Precious Metal Jewelry - What do the terms really mean?

Posted by Rick Cameron on Apr 16th 2017

The following is a very basic discussion of the words that we, as jewelry makers and jewelry consumers, use everyday. Every field of endeavor has its own vocabulary, and jewelry is no exception but, because so much money is in play, it is especially important for you to know the meaning of the common terms that are used in the trade to specify the purity (and hence, the value) of the various metals used. 

There are three precious metals which are used in the vast majority of fine jewelry: silver, gold and platinum. Although many other materials are used as well (e.g. copper, brass, bronze, cobalt, titanium, palladium etc.), these three are the mainstays and the most valuable.
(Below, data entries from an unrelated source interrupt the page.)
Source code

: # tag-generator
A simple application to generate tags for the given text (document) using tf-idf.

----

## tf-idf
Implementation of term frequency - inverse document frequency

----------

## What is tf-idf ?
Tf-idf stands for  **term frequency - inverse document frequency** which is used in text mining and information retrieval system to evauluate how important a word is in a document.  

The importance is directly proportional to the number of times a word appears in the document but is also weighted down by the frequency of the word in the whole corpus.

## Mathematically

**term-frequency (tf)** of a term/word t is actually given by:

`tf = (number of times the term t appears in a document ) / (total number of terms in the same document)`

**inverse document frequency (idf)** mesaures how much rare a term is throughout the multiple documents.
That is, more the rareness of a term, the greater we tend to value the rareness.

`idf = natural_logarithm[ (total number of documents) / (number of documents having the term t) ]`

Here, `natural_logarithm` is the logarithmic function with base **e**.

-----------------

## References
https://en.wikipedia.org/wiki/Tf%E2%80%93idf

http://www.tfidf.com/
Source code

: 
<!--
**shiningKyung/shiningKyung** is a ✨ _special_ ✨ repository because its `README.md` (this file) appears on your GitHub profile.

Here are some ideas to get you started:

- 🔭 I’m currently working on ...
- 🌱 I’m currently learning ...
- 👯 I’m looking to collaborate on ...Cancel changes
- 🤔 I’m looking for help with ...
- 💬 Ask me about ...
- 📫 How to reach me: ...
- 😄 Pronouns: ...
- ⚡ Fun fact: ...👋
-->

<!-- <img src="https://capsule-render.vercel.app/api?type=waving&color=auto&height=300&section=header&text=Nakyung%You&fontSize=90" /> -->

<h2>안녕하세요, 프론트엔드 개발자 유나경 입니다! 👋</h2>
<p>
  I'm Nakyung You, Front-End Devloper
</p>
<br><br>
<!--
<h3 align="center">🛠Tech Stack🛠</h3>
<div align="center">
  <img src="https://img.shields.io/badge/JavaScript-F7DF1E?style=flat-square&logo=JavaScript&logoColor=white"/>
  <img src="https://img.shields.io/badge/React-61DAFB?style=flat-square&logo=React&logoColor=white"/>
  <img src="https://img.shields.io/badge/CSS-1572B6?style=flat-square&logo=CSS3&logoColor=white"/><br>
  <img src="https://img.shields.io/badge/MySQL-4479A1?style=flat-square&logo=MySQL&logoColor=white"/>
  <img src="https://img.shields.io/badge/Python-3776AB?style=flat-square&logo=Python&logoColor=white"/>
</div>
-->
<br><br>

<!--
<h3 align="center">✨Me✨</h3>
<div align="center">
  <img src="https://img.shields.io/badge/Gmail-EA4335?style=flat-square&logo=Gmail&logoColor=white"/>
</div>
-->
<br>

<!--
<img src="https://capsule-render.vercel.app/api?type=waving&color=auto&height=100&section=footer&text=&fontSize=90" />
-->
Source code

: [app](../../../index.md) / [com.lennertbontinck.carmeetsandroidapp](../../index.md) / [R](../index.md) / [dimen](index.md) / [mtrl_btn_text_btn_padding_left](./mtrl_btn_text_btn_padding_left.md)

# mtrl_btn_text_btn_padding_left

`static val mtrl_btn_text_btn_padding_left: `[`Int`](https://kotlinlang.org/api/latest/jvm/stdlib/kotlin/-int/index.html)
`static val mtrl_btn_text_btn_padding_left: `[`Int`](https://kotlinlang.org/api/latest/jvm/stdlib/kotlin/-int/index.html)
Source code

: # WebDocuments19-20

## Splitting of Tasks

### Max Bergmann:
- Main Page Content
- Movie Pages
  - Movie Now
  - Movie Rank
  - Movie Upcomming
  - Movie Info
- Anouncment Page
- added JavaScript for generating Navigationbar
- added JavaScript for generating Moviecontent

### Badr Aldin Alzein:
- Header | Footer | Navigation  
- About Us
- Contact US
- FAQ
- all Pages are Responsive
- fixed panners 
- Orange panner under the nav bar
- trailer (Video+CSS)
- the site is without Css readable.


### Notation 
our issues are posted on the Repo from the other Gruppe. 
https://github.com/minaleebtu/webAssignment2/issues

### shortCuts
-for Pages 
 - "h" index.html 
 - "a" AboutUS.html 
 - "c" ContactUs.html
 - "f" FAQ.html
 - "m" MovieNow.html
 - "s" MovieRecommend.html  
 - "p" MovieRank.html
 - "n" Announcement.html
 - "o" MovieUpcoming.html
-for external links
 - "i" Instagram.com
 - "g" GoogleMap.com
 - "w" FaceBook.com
Each begins as a pure metallic element, and each is then combined with other metals to achieve desired physical characteristics (such as hardness, color, durability).

Silver

Pure silver is rarely used as the main element in a piece of jewelry. It is very soft and easily damaged. Typically it is mixed (alloyed) with other metals such as copper to improve its physical properties (e.g. hardness, tarnish resistance etc.). The most common alloy of silver is Sterling, an international standard for centuries. While the word 'silver' can mean anything from pure (100%) silver, referred to as fine' silver, to a silver-colored metal with very little or none of the element silver, the term Sterling has a specific (legal) definition: 92.5% is silver by weight, the other 7.5% being various other metals (also selected for what they lend to the end-product). Sterling jewelry will be stamped 'Sterling', 'Sterling Silver' or '925'.

Gold: 

The purity of gold is expressed as a number up to 24 plus the word 'karat'. Pure gold is 24 karat (or 24K) which is, like pure silver, too soft for practical wearability. The percentage of the element 'gold' in a piece of jewelry is the ratio of actual gold in the piece to what would be pure gold. For example, 18K gold is 18 divided by 24 or 18 parts in 24 or 75% gold; 14K is 14/24 or 58.3% gold, and so on. The higher the karat, the greater the value, all other things being equal, with any piece made from 14K or higher being considered 'fine' jewelry; you may come across items stamped 9, 10 and 12K, but these pieces are more in the family of costume jewelry. Depending on karatage, gold will be stamped 14K or .583; 18K  or 750, 22K and so on.

Platinum:  

Although the price of platinum per ounce today is below that of gold, platinum is much denser/heavier than gold for any given volume; in other words, a piece of jewelry made of platinum will weigh much more than the same piece made of gold...and platinum is much more difficult to work with, so it takes more time/labor to make something. The purity of platinum is expressed as a percentage of weight: 900plat is 90% platinum by weight; 950plat (the international standard) is 95% platinum by weight. Alloying metals are typically iridium or ruthenium.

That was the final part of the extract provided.